[Stored dataset items]
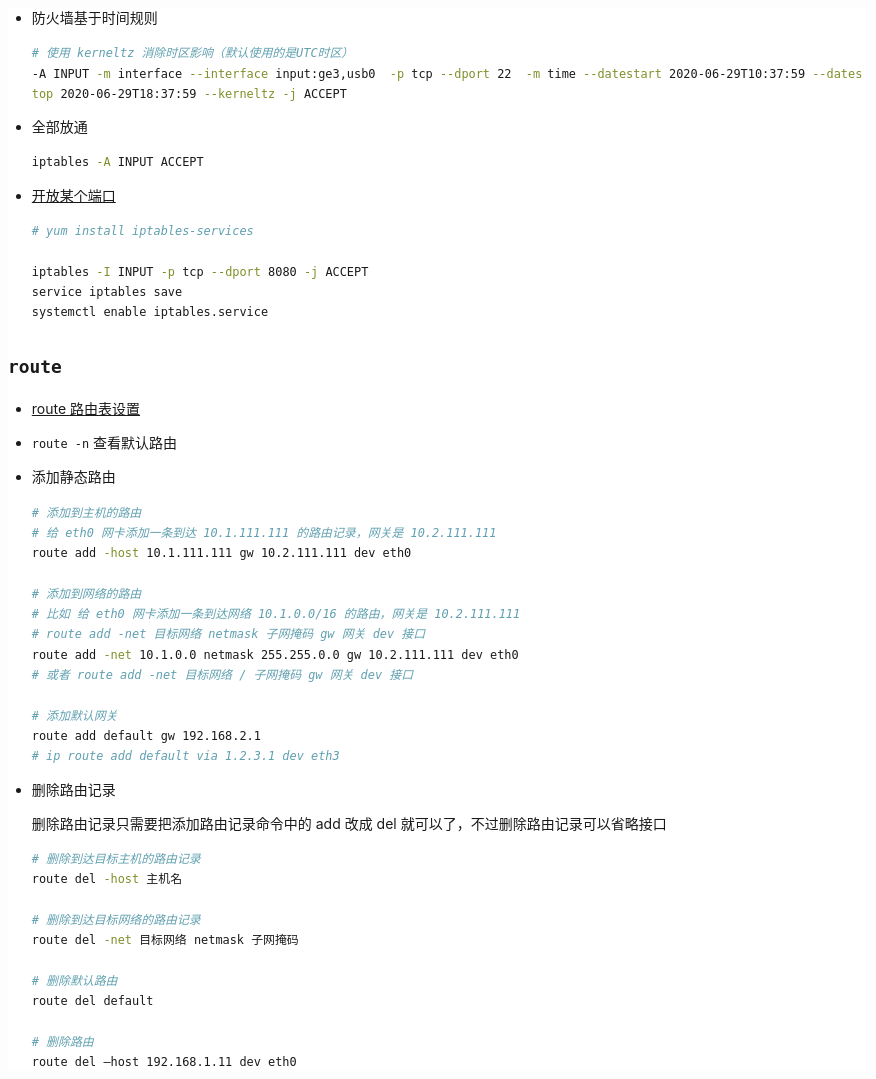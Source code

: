 - 防火墙基于时间规则

  ```sh
  # 使用 kerneltz 消除时区影响（默认使用的是UTC时区）
  -A INPUT -m interface --interface input:ge3,usb0  -p tcp --dport 22  -m time --datestart 2020-06-29T10:37:59 --datestop 2020-06-29T18:37:59 --kerneltz -j ACCEPT
  ```

- 全部放通

  ```sh
  iptables -A INPUT ACCEPT
  ```

- [开放某个端口](https://www.cnblogs.com/jinjiyese153/p/8600855.html)

  ```sh
  # yum install iptables-services

  iptables -I INPUT -p tcp --dport 8080 -j ACCEPT
  service iptables save
  systemctl enable iptables.service
  ```

## `route`

- [route 路由表设置](https://www.cnblogs.com/baiduboy/p/7278715.html)

- `route -n` 查看默认路由

- 添加静态路由

  ```sh
  # 添加到主机的路由
  # 给 eth0 网卡添加一条到达 10.1.111.111 的路由记录，网关是 10.2.111.111
  route add -host 10.1.111.111 gw 10.2.111.111 dev eth0

  # 添加到网络的路由
  # 比如 给 eth0 网卡添加一条到达网络 10.1.0.0/16 的路由，网关是 10.2.111.111
  # route add -net 目标网络 netmask 子网掩码 gw 网关 dev 接口
  route add -net 10.1.0.0 netmask 255.255.0.0 gw 10.2.111.111 dev eth0
  # 或者 route add -net 目标网络 / 子网掩码 gw 网关 dev 接口

  # 添加默认网关
  route add default gw 192.168.2.1
  # ip route add default via 1.2.3.1 dev eth3

  ```

- 删除路由记录

  删除路由记录只需要把添加路由记录命令中的 add 改成 del 就可以了，不过删除路由记录可以省略接口

  ```sh
  # 删除到达目标主机的路由记录
  route del -host 主机名

  # 删除到达目标网络的路由记录
  route del -net 目标网络 netmask 子网掩码

  # 删除默认路由
  route del default

  # 删除路由
  route del –host 192.168.1.11 dev eth0
  ```

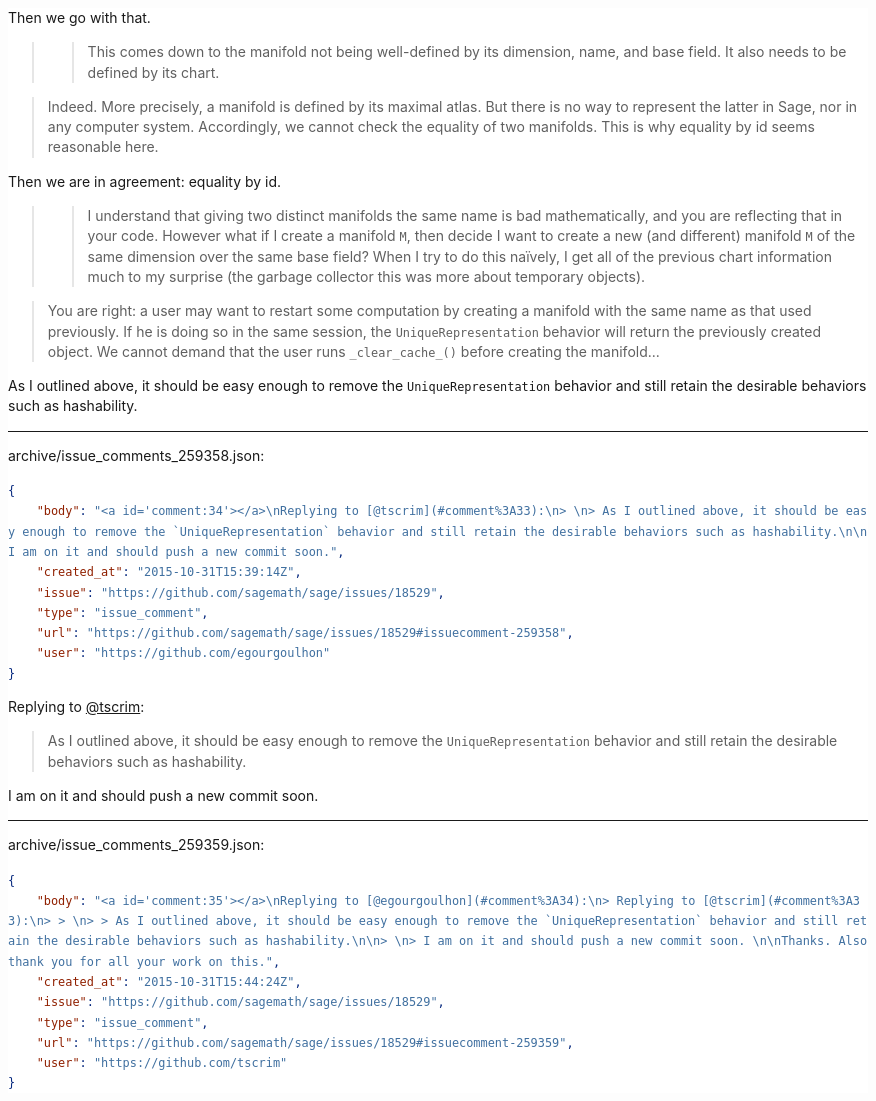 Then we go with that.

> > This comes down to the manifold not being well-defined by its dimension, name, and base field. It also needs to be defined by its chart. 

> 
> Indeed. More precisely, a manifold is defined by its maximal atlas. But there is no way to represent the latter in Sage, nor in any computer system. Accordingly, we cannot check the equality of two manifolds. This is why equality by id seems reasonable here.

Then we are in agreement: equality by id.

> > I understand that giving two distinct manifolds the same name is bad mathematically, and you are reflecting that in your code. However what if I create a manifold `M`, then decide I want to create a new (and different) manifold `M` of the same dimension over the same base field? When I try to do this naïvely, I get all of the previous chart information much to my surprise (the garbage collector this was more about temporary objects).

> 
> You are right: a user may want to restart some computation by creating a manifold with the same name as that used previously. If he is doing so in the same session, the `UniqueRepresentation` behavior will return the previously created object. We cannot demand that the user runs `_clear_cache_()` before creating the manifold...

As I outlined above, it should be easy enough to remove the `UniqueRepresentation` behavior and still retain the desirable behaviors such as hashability.



---

archive/issue_comments_259358.json:
```json
{
    "body": "<a id='comment:34'></a>\nReplying to [@tscrim](#comment%3A33):\n> \n> As I outlined above, it should be easy enough to remove the `UniqueRepresentation` behavior and still retain the desirable behaviors such as hashability.\n\nI am on it and should push a new commit soon.",
    "created_at": "2015-10-31T15:39:14Z",
    "issue": "https://github.com/sagemath/sage/issues/18529",
    "type": "issue_comment",
    "url": "https://github.com/sagemath/sage/issues/18529#issuecomment-259358",
    "user": "https://github.com/egourgoulhon"
}
```

<a id='comment:34'></a>
Replying to [@tscrim](#comment%3A33):
> 
> As I outlined above, it should be easy enough to remove the `UniqueRepresentation` behavior and still retain the desirable behaviors such as hashability.

I am on it and should push a new commit soon.



---

archive/issue_comments_259359.json:
```json
{
    "body": "<a id='comment:35'></a>\nReplying to [@egourgoulhon](#comment%3A34):\n> Replying to [@tscrim](#comment%3A33):\n> > \n> > As I outlined above, it should be easy enough to remove the `UniqueRepresentation` behavior and still retain the desirable behaviors such as hashability.\n\n> \n> I am on it and should push a new commit soon. \n\nThanks. Also thank you for all your work on this.",
    "created_at": "2015-10-31T15:44:24Z",
    "issue": "https://github.com/sagemath/sage/issues/18529",
    "type": "issue_comment",
    "url": "https://github.com/sagemath/sage/issues/18529#issuecomment-259359",
    "user": "https://github.com/tscrim"
}
```
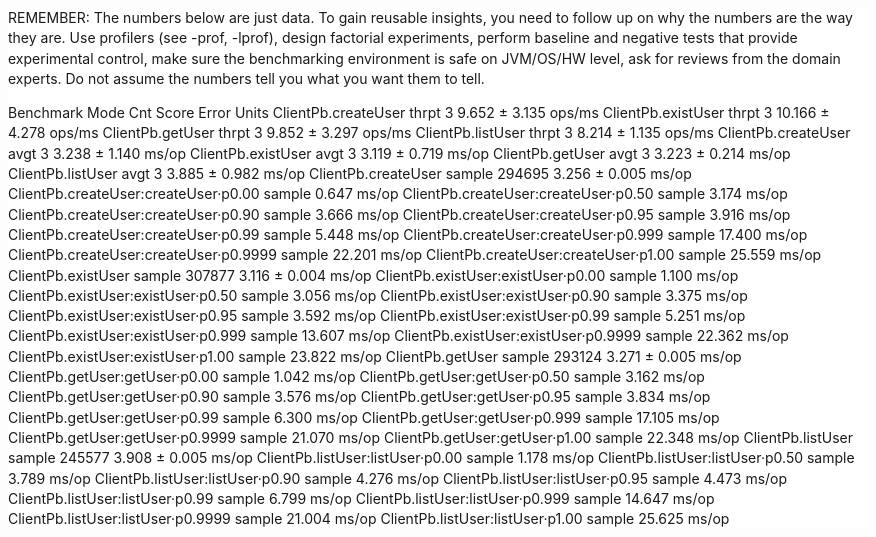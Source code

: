 REMEMBER: The numbers below are just data. To gain reusable insights, you need to follow up on
why the numbers are the way they are. Use profilers (see -prof, -lprof), design factorial
experiments, perform baseline and negative tests that provide experimental control, make sure
the benchmarking environment is safe on JVM/OS/HW level, ask for reviews from the domain experts.
Do not assume the numbers tell you what you want them to tell.

Benchmark                                 Mode     Cnt   Score   Error   Units
ClientPb.createUser                      thrpt       3   9.652 ± 3.135  ops/ms
ClientPb.existUser                       thrpt       3  10.166 ± 4.278  ops/ms
ClientPb.getUser                         thrpt       3   9.852 ± 3.297  ops/ms
ClientPb.listUser                        thrpt       3   8.214 ± 1.135  ops/ms
ClientPb.createUser                       avgt       3   3.238 ± 1.140   ms/op
ClientPb.existUser                        avgt       3   3.119 ± 0.719   ms/op
ClientPb.getUser                          avgt       3   3.223 ± 0.214   ms/op
ClientPb.listUser                         avgt       3   3.885 ± 0.982   ms/op
ClientPb.createUser                     sample  294695   3.256 ± 0.005   ms/op
ClientPb.createUser:createUser·p0.00    sample           0.647           ms/op
ClientPb.createUser:createUser·p0.50    sample           3.174           ms/op
ClientPb.createUser:createUser·p0.90    sample           3.666           ms/op
ClientPb.createUser:createUser·p0.95    sample           3.916           ms/op
ClientPb.createUser:createUser·p0.99    sample           5.448           ms/op
ClientPb.createUser:createUser·p0.999   sample          17.400           ms/op
ClientPb.createUser:createUser·p0.9999  sample          22.201           ms/op
ClientPb.createUser:createUser·p1.00    sample          25.559           ms/op
ClientPb.existUser                      sample  307877   3.116 ± 0.004   ms/op
ClientPb.existUser:existUser·p0.00      sample           1.100           ms/op
ClientPb.existUser:existUser·p0.50      sample           3.056           ms/op
ClientPb.existUser:existUser·p0.90      sample           3.375           ms/op
ClientPb.existUser:existUser·p0.95      sample           3.592           ms/op
ClientPb.existUser:existUser·p0.99      sample           5.251           ms/op
ClientPb.existUser:existUser·p0.999     sample          13.607           ms/op
ClientPb.existUser:existUser·p0.9999    sample          22.362           ms/op
ClientPb.existUser:existUser·p1.00      sample          23.822           ms/op
ClientPb.getUser                        sample  293124   3.271 ± 0.005   ms/op
ClientPb.getUser:getUser·p0.00          sample           1.042           ms/op
ClientPb.getUser:getUser·p0.50          sample           3.162           ms/op
ClientPb.getUser:getUser·p0.90          sample           3.576           ms/op
ClientPb.getUser:getUser·p0.95          sample           3.834           ms/op
ClientPb.getUser:getUser·p0.99          sample           6.300           ms/op
ClientPb.getUser:getUser·p0.999         sample          17.105           ms/op
ClientPb.getUser:getUser·p0.9999        sample          21.070           ms/op
ClientPb.getUser:getUser·p1.00          sample          22.348           ms/op
ClientPb.listUser                       sample  245577   3.908 ± 0.005   ms/op
ClientPb.listUser:listUser·p0.00        sample           1.178           ms/op
ClientPb.listUser:listUser·p0.50        sample           3.789           ms/op
ClientPb.listUser:listUser·p0.90        sample           4.276           ms/op
ClientPb.listUser:listUser·p0.95        sample           4.473           ms/op
ClientPb.listUser:listUser·p0.99        sample           6.799           ms/op
ClientPb.listUser:listUser·p0.999       sample          14.647           ms/op
ClientPb.listUser:listUser·p0.9999      sample          21.004           ms/op
ClientPb.listUser:listUser·p1.00        sample          25.625           ms/op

* _WHAT TO DO_
Please show the lines in the entries above that hold the string "github".

* _WORKED SOLUTION_
    "issue": "https://github.com/sagemath/sage/issues/18529",
    "url": "https://github.com/sagemath/sage/issues/18529#issuecomment-259358",
    "user": "https://github.com/egourgoulhon"
    "issue": "https://github.com/sagemath/sage/issues/18529",
    "url": "https://github.com/sagemath/sage/issues/18529#issuecomment-259359",
    "user": "https://github.com/tscrim"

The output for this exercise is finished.